Watching politicians expect to be coddled is getting old. In the middle of the California gubernatorial race, Xavier Becerra asked whether a recent sit-down was a “profile piece” — and the reaction says more about our elites than it does about him.
He expects the velvet glove
There’s a particular kind of entitlement that comes with decades in the political class: assume comfort, demand deferential coverage, and then act surprised when someone presses. Asking whether an interview is a “profile piece” isn’t quaint; it’s a test. It’s the politician checking to see if the reporter will fluff the pillows or ask why people’s lives are falling apart.
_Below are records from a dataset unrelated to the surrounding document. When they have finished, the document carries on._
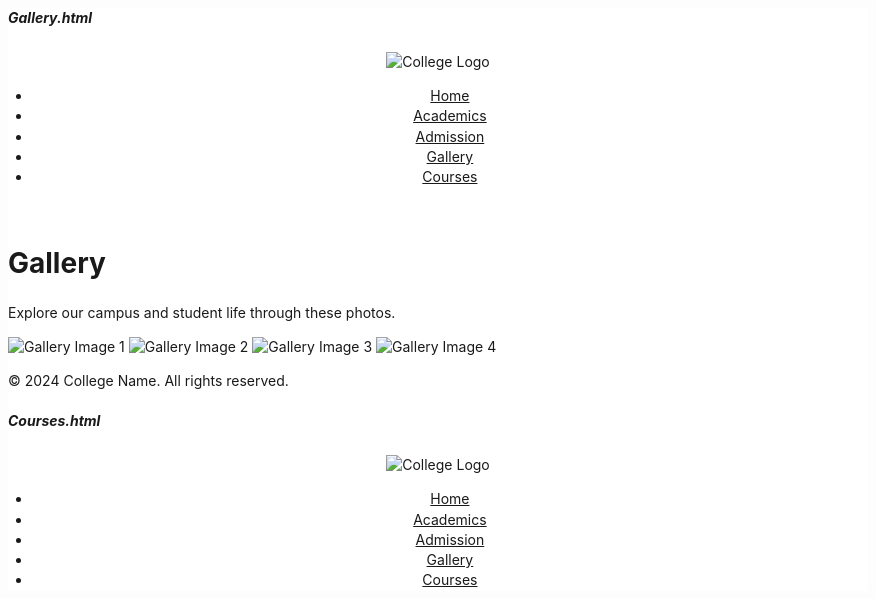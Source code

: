 </body>
</html>

##### Gallery.html

<!DOCTYPE html>
<html lang="en">
<head>
    <meta charset="UTF-8">
    <meta name="viewport" content="width=device-width, initial-scale=1.0">
    <title>Gallery - College Name</title>
    <link rel="stylesheet" href="styles.css">
</head>
<body>
    <header>
        <img src="image.png" alt="College Logo">
        <nav>
            <ul>
                <li><a href="index.html">Home</a></li>
                <li><a href="academics.html">Academics</a></li>
                <li><a href="admission.html">Admission</a></li>
                <li><a href="gallery.html">Gallery</a></li>
                <li><a href="courses/computer-science.html">Courses</a></li>
            </ul>
        </nav>
    </header>
    <main>
        <h1>Gallery</h1>
        <p>Explore our campus and student life through these photos.</p>
        <img src="clg1.jpeg" alt="Gallery Image 1">
        <img src="clg2.jpeg" alt="Gallery Image 2">
        <img src="clg3.jpeg" alt="Gallery Image 3">
        <img src="clg4.jpeg" alt="Gallery Image 4">
    </main>
    <footer>
        <p>&copy; 2024 College Name. All rights reserved.</p>
    </footer>
</body>
</html>

##### Courses.html

<!DOCTYPE html>
<html lang="en">
<head>
    <meta charset="UTF-8">
    <meta name="viewport" content="width=device-width, initial-scale=1.0">
    <title>Courses Offered - College Name</title>
    <link rel="stylesheet" href="styles.css">
</head>
<body>
    <header>
        <img src="image.png" alt="College Logo">
        <nav>
            <ul>
                <li><a href="index.html">Home</a></li>
                <li><a href="academics.html">Academics</a></li>
                <li><a href="admission.html">Admission</a></li>
                <li><a href="gallery.html">Gallery</a></li>
                <li><a href="Courses.html">Courses</a></li>
            </ul>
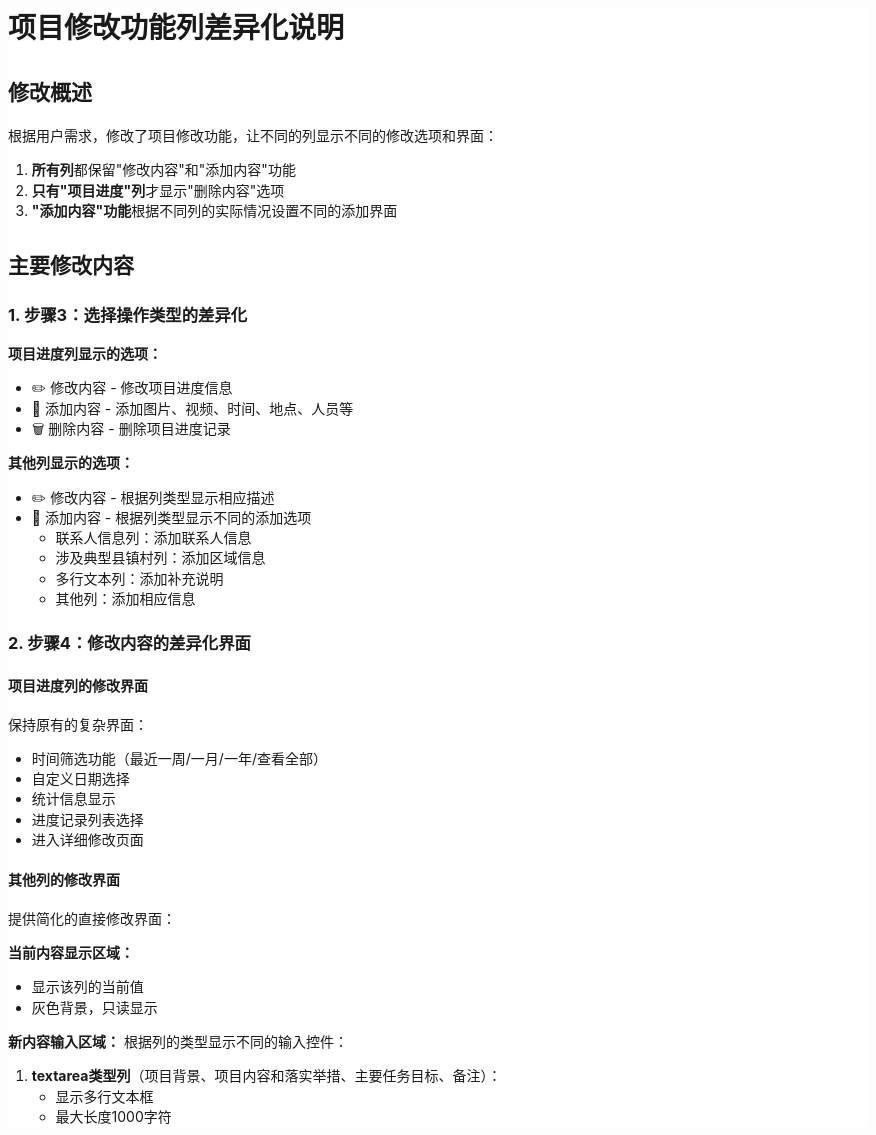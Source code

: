 # 项目修改功能列差异化说明

## 修改概述

根据用户需求，修改了项目修改功能，让不同的列显示不同的修改选项和界面：

1. **所有列**都保留"修改内容"和"添加内容"功能
2. **只有"项目进度"列**才显示"删除内容"选项
3. **"添加内容"功能**根据不同列的实际情况设置不同的添加界面

## 主要修改内容

### 1. 步骤3：选择操作类型的差异化

**项目进度列显示的选项：**
- ✏️ 修改内容 - 修改项目进度信息
- 📎 添加内容 - 添加图片、视频、时间、地点、人员等
- 🗑️ 删除内容 - 删除项目进度记录

**其他列显示的选项：**
- ✏️ 修改内容 - 根据列类型显示相应描述
- 📎 添加内容 - 根据列类型显示不同的添加选项
  - 联系人信息列：添加联系人信息
  - 涉及典型县镇村列：添加区域信息
  - 多行文本列：添加补充说明
  - 其他列：添加相应信息

### 2. 步骤4：修改内容的差异化界面

#### 项目进度列的修改界面
保持原有的复杂界面：
- 时间筛选功能（最近一周/一月/一年/查看全部）
- 自定义日期选择
- 统计信息显示
- 进度记录列表选择
- 进入详细修改页面

#### 其他列的修改界面
提供简化的直接修改界面：

**当前内容显示区域：**
- 显示该列的当前值
- 灰色背景，只读显示

**新内容输入区域：**
根据列的类型显示不同的输入控件：

1. **textarea类型列**（项目背景、项目内容和落实举措、主要任务目标、备注）：
   - 显示多行文本框
   - 最大长度1000字符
That matters because this isn’t abstract. Californians are paying more for rent, waiting longer for medical care, and watching small businesses shutter under regulatory weight. When a candidate walks into a room expecting soft questions, it’s ordinary people who lose — not the ratings.
Media coziness — a bad trade for voters
Journalists who trade hard questions for access do a disservice to voters. If the press treats political figures like guests on a talk show instead of public servants under scrutiny, policy debates turn into PR campaigns. The result is an electorate that’s informed by press releases and photo ops, not by tough follow-ups that expose real plans and trade-offs.
That’s a practical harm. A Californian deciding whether to keep her business, buy a home, or send a kid to public school deserves straight answers about homelessness, public safety, and the economy — not a puff piece that leaves those questions dangling.
Power without accountability costs the rest of us
The arrogance of expecting pampering isn’t just personality; it’s a symptom. It signals a broader culture where political class priorities are insulated from consequences. When leaders are shielded from scrutiny, bad policy can linger longer and spread further — higher taxes, permissive enforcement, and a regulatory alphabet soup that crushes innovation.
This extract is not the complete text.